• **PROBLEM REQUIREMENTS**: Below are the records; pull every line that includes "Will".

======== INFORMATION SUPPLIED ========

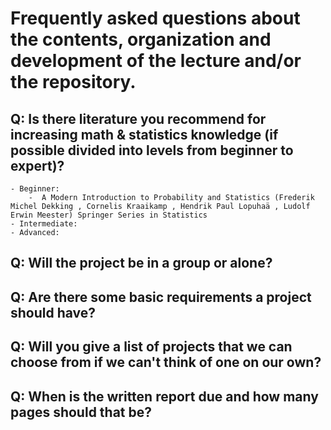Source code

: # Frequently asked questions about the contents, organization and development of the lecture and/or the repository. 

## **Q: Is there literature you recommend for increasing math & statistics knowledge (if possible divided into levels from beginner to expert)?**
    - Beginner:
        -  A Modern Introduction to Probability and Statistics (Frederik Michel Dekking , Cornelis Kraaikamp , Hendrik Paul Lopuhaä , Ludolf Erwin Meester) Springer Series in Statistics
    - Intermediate:
    - Advanced:
## **Q: Will the project be in a group or alone?**
## **Q: Are there some basic requirements a project should have?**
## **Q: Will you give a list of projects that we can choose from if we can't think of one on our own?**
## **Q: When is the written report due and how many pages should that be?**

========

• **WRITTEN RESPONSE**:
## **Q: Will the project be in a group or alone?**
## **Q: Will you give a list of projects that we can choose from if we can't think of one on our own?**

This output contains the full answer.